Bond breaking ALWAYS requires an input of energy; bond making ALWAYS releases energy.

Figure $$\PageIndex{2}$$: The Enthalpy of Reaction. Energy changes in chemical reactions are usually measured as changes in enthalpy. (a) If heat flows from a system to its surroundings, the enthalpy of the system decreases, ΔHrxn is negative, and the reaction is exothermic; it is energetically downhill. (b) Conversely, if heat flows from the surroundings to a system, the enthalpy of the system increases, ΔHrxn is positive, and the reaction is endothermic; it is energetically uphill.

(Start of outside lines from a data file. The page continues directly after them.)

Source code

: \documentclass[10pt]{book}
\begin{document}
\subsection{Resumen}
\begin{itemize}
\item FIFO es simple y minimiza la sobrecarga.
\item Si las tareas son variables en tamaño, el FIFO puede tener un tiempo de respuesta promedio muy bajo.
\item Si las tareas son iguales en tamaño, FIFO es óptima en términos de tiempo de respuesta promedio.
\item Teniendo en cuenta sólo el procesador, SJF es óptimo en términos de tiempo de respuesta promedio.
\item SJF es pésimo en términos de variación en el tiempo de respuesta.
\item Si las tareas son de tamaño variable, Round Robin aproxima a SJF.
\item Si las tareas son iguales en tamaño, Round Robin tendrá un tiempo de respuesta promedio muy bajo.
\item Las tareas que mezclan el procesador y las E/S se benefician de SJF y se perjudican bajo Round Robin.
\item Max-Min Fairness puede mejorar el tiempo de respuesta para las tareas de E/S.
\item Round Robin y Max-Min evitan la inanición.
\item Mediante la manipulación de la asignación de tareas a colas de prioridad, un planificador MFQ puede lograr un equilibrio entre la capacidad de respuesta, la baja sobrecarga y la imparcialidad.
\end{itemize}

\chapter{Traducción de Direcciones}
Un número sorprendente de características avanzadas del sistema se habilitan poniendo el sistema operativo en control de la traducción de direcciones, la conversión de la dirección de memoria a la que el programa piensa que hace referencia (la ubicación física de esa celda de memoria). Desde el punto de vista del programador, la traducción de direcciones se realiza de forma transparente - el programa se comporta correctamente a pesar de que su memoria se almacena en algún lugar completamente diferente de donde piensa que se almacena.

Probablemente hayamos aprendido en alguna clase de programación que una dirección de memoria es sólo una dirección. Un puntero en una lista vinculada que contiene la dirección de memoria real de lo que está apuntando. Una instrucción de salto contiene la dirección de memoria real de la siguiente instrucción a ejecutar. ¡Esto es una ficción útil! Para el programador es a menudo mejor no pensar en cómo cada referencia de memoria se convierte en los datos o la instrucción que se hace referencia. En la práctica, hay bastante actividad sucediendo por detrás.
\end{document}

• Reversing a reaction or a process changes the sign of ΔH. Ice absorbs heat when it melts (IMFs are broken), so liquid water must release heat when it freezes (IMFs are formed):

$$\begin{matrix} heat+ H_{2}O(s) \rightarrow H_{2}O(l) & \Delta H > 0 \end{matrix} \label{5.4.7}$$

$$\begin{matrix} H_{2}O(l) \rightarrow H_{2}O(s) + heat & \Delta H < 0 \end{matrix} \label{5.4.8}$$

In both cases, the magnitude of the enthalpy change is the same; only the sign is different.

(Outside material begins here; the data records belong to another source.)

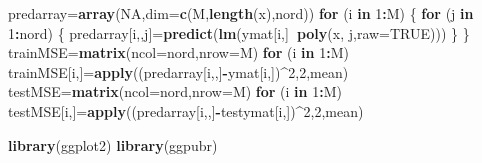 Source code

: \documentclass[]{article}
\newenvironment{Shaded}{\begin{snugshade}}{\end{snugshade}}
\newcommand{\ControlFlowTok}[1]{\textcolor[rgb]{0.13,0.29,0.53}{\textbf{#1}}}
\newcommand{\DataTypeTok}[1]{\textcolor[rgb]{0.13,0.29,0.53}{#1}}
\newcommand{\DecValTok}[1]{\textcolor[rgb]{0.00,0.00,0.81}{#1}}
\newcommand{\KeywordTok}[1]{\textcolor[rgb]{0.13,0.29,0.53}{\textbf{#1}}}
\newcommand{\NormalTok}[1]{#1}
\newcommand{\OperatorTok}[1]{\textcolor[rgb]{0.81,0.36,0.00}{\textbf{#1}}}
\newcommand{\OtherTok}[1]{\textcolor[rgb]{0.56,0.35,0.01}{#1}}
\begin{document}
\begin{Shaded}
\begin{Highlighting}[]
\NormalTok{predarray=}\KeywordTok{array}\NormalTok{(}\OtherTok{NA}\NormalTok{,}\DataTypeTok{dim=}\KeywordTok{c}\NormalTok{(M,}\KeywordTok{length}\NormalTok{(x),nord))}
\ControlFlowTok{for}\NormalTok{ (i }\ControlFlowTok{in} \DecValTok{1}\OperatorTok{:}\NormalTok{M)}
\NormalTok{\{}
  \ControlFlowTok{for}\NormalTok{ (j }\ControlFlowTok{in} \DecValTok{1}\OperatorTok{:}\NormalTok{nord)}
\NormalTok{  \{}
\NormalTok{    predarray[i,,j]=}\KeywordTok{predict}\NormalTok{(}\KeywordTok{lm}\NormalTok{(ymat[i,]}\OperatorTok{~}\KeywordTok{poly}\NormalTok{(x, j,}\DataTypeTok{raw=}\OtherTok{TRUE}\NormalTok{)))}
\NormalTok{  \}}
\NormalTok{\}  }
\NormalTok{trainMSE=}\KeywordTok{matrix}\NormalTok{(}\DataTypeTok{ncol=}\NormalTok{nord,}\DataTypeTok{nrow=}\NormalTok{M)}
\ControlFlowTok{for}\NormalTok{ (i }\ControlFlowTok{in} \DecValTok{1}\OperatorTok{:}\NormalTok{M) trainMSE[i,]=}\KeywordTok{apply}\NormalTok{((predarray[i,,]}\OperatorTok{-}\NormalTok{ymat[i,])}\OperatorTok{^}\DecValTok{2}\NormalTok{,}\DecValTok{2}\NormalTok{,mean)}
\NormalTok{testMSE=}\KeywordTok{matrix}\NormalTok{(}\DataTypeTok{ncol=}\NormalTok{nord,}\DataTypeTok{nrow=}\NormalTok{M)}
\ControlFlowTok{for}\NormalTok{ (i }\ControlFlowTok{in} \DecValTok{1}\OperatorTok{:}\NormalTok{M) testMSE[i,]=}\KeywordTok{apply}\NormalTok{((predarray[i,,]}\OperatorTok{-}\NormalTok{testymat[i,])}\OperatorTok{^}\DecValTok{2}\NormalTok{,}\DecValTok{2}\NormalTok{,mean)}

\KeywordTok{library}\NormalTok{(ggplot2)}
\KeywordTok{library}\NormalTok{(ggpubr)}


\end{Highlighting}
\end{Shaded}
\end{document}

• Enthalpy is an extensive property (like mass). The magnitude of ΔH for a reaction is proportional to the amounts of the substances that react. For example, a large fire produces more heat than a single match, even though the chemical reaction—the combustion of wood—is the same in both cases. For this reason, the enthalpy change for a reaction is usually given in kilojoules per mole of a particular reactant or product. Consider Equation $$\ref{5.4.9}$$, which describes the reaction of aluminum with iron(III) oxide (Fe2O3) at constant pressure. According to the reaction stoichiometry, 2 mol of Fe, 1 mol of Al2O3, and 851.5 kJ of heat are produced for every 2 mol of Al and 1 mol of Fe2O3 consumed:

$2Al\left (s \right )+Fe_{2}O_{3}\left (s \right ) \rightarrow 2Fe\left (s \right )+Al_{2}O_{3}\left (s \right )+ 815.5 \; kJ \label{5.4.9}$

Thus ΔH = −851.5 kJ/mol of Fe2O3. We can also describe ΔH for the reaction as −425.8 kJ/mol of Al: because 2 mol of Al are consumed in the balanced chemical equation, we divide −851.5 kJ by 2. When a value for ΔH, in kilojoules rather than kilojoules per mole, is written after the reaction, as in Equation $$\ref{5.4.10}$$, it is the value of ΔH corresponding to the reaction of the molar quantities of reactants as given in the balanced chemical equation:

$2Al\left (s \right )+Fe_{2}O_{3}\left (s \right ) \rightarrow 2Fe\left (s \right )+Al_{2}O_{3}\left (s \right ) \;\;\;\; \Delta H_{rxn}= - 851.5 \; kJ \label{5.4.10}$

If 4 mol of Al and 2 mol of Fe2O3 react, the change in enthalpy is 2 × (−851.5 kJ) = −1703 kJ. We can summarize the relationship between the amount of each substance and the enthalpy change for this reaction as follows:

$- \dfrac{851.5 \; kJ}{2 \; mol \;Al} = - \dfrac{425.8 \; kJ}{1 \; mol \;Al} = - \dfrac{1703 \; kJ}{4 \; mol \; Al} \label{5.4.6a}$

The relationship between the magnitude of the enthalpy change and the mass of reactants is illustrated in Example $$\PageIndex{1}$$.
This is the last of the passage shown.